Location: The unincorporated community of Ione, Nevada, is located approximately 40 miles south of Austin, Nevada, and 15 miles from Berlin-Icthyosaur State Park. For any ghost town enthusiast it is worth a stop. There are a number of interesting buildings and ruins in town. Remember this is remote country. Carry extra water and food. There are NO services in Ione. The nearest services are in Austin or Gabbs, Nevada.

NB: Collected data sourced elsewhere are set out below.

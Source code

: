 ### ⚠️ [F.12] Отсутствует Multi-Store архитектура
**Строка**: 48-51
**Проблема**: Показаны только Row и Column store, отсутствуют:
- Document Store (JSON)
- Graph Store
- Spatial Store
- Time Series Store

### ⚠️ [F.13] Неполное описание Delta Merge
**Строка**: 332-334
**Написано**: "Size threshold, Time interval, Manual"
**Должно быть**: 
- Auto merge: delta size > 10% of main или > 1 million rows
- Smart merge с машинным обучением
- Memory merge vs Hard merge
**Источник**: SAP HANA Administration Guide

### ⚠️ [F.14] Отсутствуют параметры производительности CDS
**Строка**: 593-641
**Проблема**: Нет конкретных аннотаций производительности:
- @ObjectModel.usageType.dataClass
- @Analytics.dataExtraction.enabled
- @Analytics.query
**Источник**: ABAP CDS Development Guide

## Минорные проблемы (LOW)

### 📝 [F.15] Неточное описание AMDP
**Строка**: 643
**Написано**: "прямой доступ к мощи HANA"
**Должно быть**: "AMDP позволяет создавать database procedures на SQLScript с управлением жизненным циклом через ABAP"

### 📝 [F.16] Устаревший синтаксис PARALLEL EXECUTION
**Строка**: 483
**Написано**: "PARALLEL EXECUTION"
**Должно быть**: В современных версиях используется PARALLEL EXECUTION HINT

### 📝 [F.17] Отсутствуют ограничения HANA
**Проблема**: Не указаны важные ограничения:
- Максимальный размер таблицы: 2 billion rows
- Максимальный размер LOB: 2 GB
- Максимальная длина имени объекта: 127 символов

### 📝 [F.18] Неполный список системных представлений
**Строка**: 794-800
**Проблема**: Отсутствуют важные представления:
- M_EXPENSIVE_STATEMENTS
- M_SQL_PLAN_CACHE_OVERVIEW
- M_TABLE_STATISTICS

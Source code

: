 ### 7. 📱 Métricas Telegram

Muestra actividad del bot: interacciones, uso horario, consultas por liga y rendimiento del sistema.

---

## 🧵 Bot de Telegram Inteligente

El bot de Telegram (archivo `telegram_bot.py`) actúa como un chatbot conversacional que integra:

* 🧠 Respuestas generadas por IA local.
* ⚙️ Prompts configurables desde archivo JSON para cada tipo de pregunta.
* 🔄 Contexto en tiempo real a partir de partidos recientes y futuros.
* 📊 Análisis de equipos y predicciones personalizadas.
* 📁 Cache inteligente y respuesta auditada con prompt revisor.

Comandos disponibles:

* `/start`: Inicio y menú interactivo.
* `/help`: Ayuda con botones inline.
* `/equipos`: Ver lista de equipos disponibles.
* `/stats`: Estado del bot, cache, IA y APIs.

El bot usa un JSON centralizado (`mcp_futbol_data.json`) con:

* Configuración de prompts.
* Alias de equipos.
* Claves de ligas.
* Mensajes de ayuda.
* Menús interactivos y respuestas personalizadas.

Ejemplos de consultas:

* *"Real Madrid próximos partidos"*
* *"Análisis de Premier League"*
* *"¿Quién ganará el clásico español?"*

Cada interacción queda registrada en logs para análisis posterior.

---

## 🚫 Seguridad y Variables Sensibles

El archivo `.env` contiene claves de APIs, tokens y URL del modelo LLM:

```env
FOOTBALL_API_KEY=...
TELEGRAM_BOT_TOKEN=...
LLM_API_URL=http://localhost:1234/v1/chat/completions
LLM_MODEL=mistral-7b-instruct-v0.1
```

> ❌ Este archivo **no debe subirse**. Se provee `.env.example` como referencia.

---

History: Ione came into existence in 1863 with the discovery of silver in the Shoshone Range. While Berlin and Union would be the center of mining for the district; Ione developed as a center of trade and milling.In 1864 the town received $800 to build Nye County's first courthouse. In 1867 the discovery of rich ore in Belmont caused many residents to move away. Soon Belmont would become the county seat. The town soon died as well. Through the years a number of small revivals in mining have occurred but nothing has lasted  more than two years. (Information from

                                         Crumbling building

                                    Sign for a now defunct gas station

                              Boarded up buildings along mainstreet                      

Cold Springs Pony Express Station April 4, 2012

                                   Looking towards Highway 50 with the ruins in the foreground

General Information: Located about 50 miles west of Austin, Nevada, is the the Cold Springs Pony Express Station. This station is regarded as one of the best preserved in Nevada. The ruins are accessible by a four mile round trip hike. The trail head is on Highway 50 and not hard to find. The hike itself is straight forward and the path is not hard to follow. Remember to carry water during the summer months and watch out for rattlesnakes. They will leave you alone if you leave them alone.(info from trail side kiosk and

Short history: The Pony Express was a way to transport mail across the United States- from Missouri to California- before the creation of the Telegraph. It lasted only a year from April 1860 to October 1861. The company charged $5 an ounce to deliver. Along the route stations were built every 10-35 miles to change horses and for riders to rest. Stations were chosen because of their close proximity to water and building materials. Riders typically never rode more than 70 miles however; on a few occasions riders rode over 100 miles if a station was burned down or during an emergency. The Pony Express ceased to exist when the telegraph came into operation. The Cold Springs Station was quite large 116 feet by 51 feet. Workers made the station out of rocks and mud. It was heavily fortified to repel the cold and Indian attacks. This station had 4-6 foot walls and gun ports at various locations.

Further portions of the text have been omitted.